Your frustration is shared by all of us who want to see volunteer systems that fuction like paid systems. Like I said its not realistic to think all volunteer services could ever be held to the higher standards. Many of the small all volunteer services just dont have the call volume to justify change. In these rural areas if growth remains steady or even decreases they in all likelihood will continue to operate with what they have. Trying to bring about change in that setting could end up being a waste of time and resources. Focus should be on maintaining service levels for larger agencies that are forced to cut paid staff by implementing the combination model.

Depending on an agencies geographical area less than 8 minutes to get ALS on the road might not be so bad. If its 8 minutes plus another 15 enroute your right at my old departments average for ALS. However if its 8 then another 30 or more enroute your stretching. Of course factors like are there EMT's or other BLS providers on scene that can manage patient care should be considered.

No one in an area serviced by a volunteer agency is expecting or should expect service like you get in large metro areas. My combination departments expectation of service was 5 minutes for first ins and 9 for ALS which I believe is pretty standard.


----------



## rescue1 (Jun 16, 2012)

Chimpie said:


> Can you explain these again, maybe in more detail?  I'm not understanding.



Yeah, sure.

The volunteer station is an ambulance service that uses home response, with the exception of a paid driver/EMT on duty from 5a to 5p. ALS is provided by a county chase car coming from about 8 minutes away. The response area is fairly large, maybe 60 square miles, but 60%+ of the calls are in town, which is about 2 square miles. They run about 1,400 calls a year. 

Due to the nonavailability of members and distance from the station, the average time from dispatch to response (turnout time) is about 8-9 minutes, with 2-3 minutes of driving time for most in town calls.

There was discussion between a paramedic stopping by after a call and the chief of said department about the possibility of staffing a county paramedic in the station along with the driver to allow for an immediate ALS response. The chief was against this because it meant that the members living 7-8 minutes away would be unable to make the rig and respond. 

To me, this is a inexcusable reason to provide less effective patient care, especially since the tax base would easily allow for a staffed 24/7 ALS ambulance in that station.


----------



## Chimpie (Jun 16, 2012)

Thanks for the clarification.

So you have an EMT staffed at the station between 5-5, but still have to wait for the paramedic to get there before he/she can roll to the call?  Of does the medic go directly to the scene?

Does the medic get dispatched to every call or just ALS calls?

How many vehicles do you have at that station?
How many stations does this agency/department have?


----------



## Aidey (Jun 16, 2012)

rescue1 said:


> Yeah, sure.
> 
> The volunteer station is an ambulance service that uses home response, with the exception of a paid driver/EMT on duty from 5a to 5p.

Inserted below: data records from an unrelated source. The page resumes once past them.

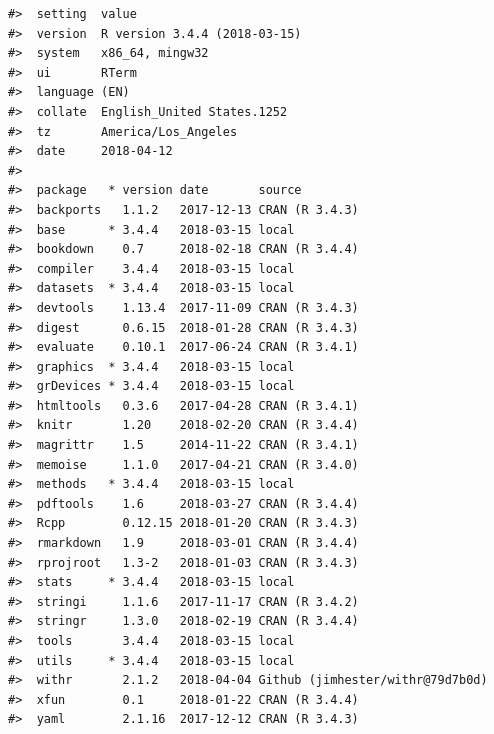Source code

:\documentclass[]{article}
\begin{document}
\begin{verbatim}
#>  setting  value                       
#>  version  R version 3.4.4 (2018-03-15)
#>  system   x86_64, mingw32             
#>  ui       RTerm                       
#>  language (EN)                        
#>  collate  English_United States.1252  
#>  tz       America/Los_Angeles         
#>  date     2018-04-12                  
#> 
#>  package   * version date       source                          
#>  backports   1.1.2   2017-12-13 CRAN (R 3.4.3)                  
#>  base      * 3.4.4   2018-03-15 local                           
#>  bookdown    0.7     2018-02-18 CRAN (R 3.4.4)                  
#>  compiler    3.4.4   2018-03-15 local                           
#>  datasets  * 3.4.4   2018-03-15 local                           
#>  devtools    1.13.4  2017-11-09 CRAN (R 3.4.3)                  
#>  digest      0.6.15  2018-01-28 CRAN (R 3.4.3)                  
#>  evaluate    0.10.1  2017-06-24 CRAN (R 3.4.1)                  
#>  graphics  * 3.4.4   2018-03-15 local                           
#>  grDevices * 3.4.4   2018-03-15 local                           
#>  htmltools   0.3.6   2017-04-28 CRAN (R 3.4.1)                  
#>  knitr       1.20    2018-02-20 CRAN (R 3.4.4)                  
#>  magrittr    1.5     2014-11-22 CRAN (R 3.4.1)                  
#>  memoise     1.1.0   2017-04-21 CRAN (R 3.4.0)                  
#>  methods   * 3.4.4   2018-03-15 local                           
#>  pdftools    1.6     2018-03-27 CRAN (R 3.4.4)                  
#>  Rcpp        0.12.15 2018-01-20 CRAN (R 3.4.3)                  
#>  rmarkdown   1.9     2018-03-01 CRAN (R 3.4.4)                  
#>  rprojroot   1.3-2   2018-01-03 CRAN (R 3.4.3)                  
#>  stats     * 3.4.4   2018-03-15 local                           
#>  stringi     1.1.6   2017-11-17 CRAN (R 3.4.2)                  
#>  stringr     1.3.0   2018-02-19 CRAN (R 3.4.4)                  
#>  tools       3.4.4   2018-03-15 local                           
#>  utils     * 3.4.4   2018-03-15 local                           
#>  withr       2.1.2   2018-04-04 Github (jimhester/withr@79d7b0d)
#>  xfun        0.1     2018-01-22 CRAN (R 3.4.4)                  
#>  yaml        2.1.16  2017-12-12 CRAN (R 3.4.3)
\end{verbatim}
\end{document}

ALS is provided by a county chase car coming from about 8 minutes away. The response area is fairly large, maybe 60 square miles, but 60%+ of the calls are in town, which is about 2 square miles. They run about 1,400 calls a year.
> 
> ...



I've heard this argument too. If a secondary agency is able to respond faster than the primary agency, the primary agency won't respond as much.


----------



## rescue1 (Jun 16, 2012)

Chimpie said:


> Thanks for the clarification.
> 
> So you have an EMT staffed at the station between 5-5, but still have to wait for the paramedic to get there before he/she can roll to the call?  Of does the medic go directly to the scene?
> 
> ...



The paid EMT must wait until additional volunteers have arrived to fill out the crew. So, at a minimum, he needs one other person to respond. However, SOP states that the crew must hold in quarters until either 3 personnel have arrived or the 8 minute failure mark arrives (when the next due volly ambo will be alerted). The EMT is permitted to respond driver only at the 8 minute mark if no volunteers show (which happens with regularity). When the paid EMT leaves for the day, the same rules apply.
There is one station with 3 ambos and some boats/SUVs.

ALS is a separate entity entirely, dispatched on basically every call because of the high potential for driver-only response from the ambulance. The only calls without an ALS response are lift assist only calls. 
They will go directly to the scene in their chase car. They have a station 8 minutes away, and respond in single paramedic units.


----------



## rescue1 (Jun 16, 2012)

Aidey said:


> I've heard this argument too. If a secondary agency is able to respond faster than the primary agency, the primary agency won't respond as much.



I've heard it a lot, and it can be true. I left the agency I'm describing to go to one a county away. This county had paid ALS ambulances throughout the county, after a several high profile deaths where volunteer ambos failed to respond. Dispatch would therefore dispatch the county medic and the volly ambulance on all calls. Because of this, many volunteer ambulances would only respond on "good" calls like MVCs and arrests, because there was no need for them to respond otherwise with ALS transport responding as well.

Was that good? Maybe not, but I'd rather have the paid ambulances.


----------



## Tigger (Jun 16, 2012)

Level1pedstech said:


> For my benefit and those following along would it be possible to get a little insight into your level of experience dealing with rural agencies. More specifically have you ever been associated with an all volunteer agency in a capacity that allowed you insight into the operations aspect of that agency?
> 
> When you figure tht one out maybe you could let us who spoon fed you the "citizens choice not to pay" talking point. My guess is you have no idea what your talking about but feel you have enough inight to join a conversation that clearly is above your pay grade. Am I close?



Sure, but it has absolutely no effect on this discussion, especially considering that this discussion extends to areas that are not easily characterized as rural.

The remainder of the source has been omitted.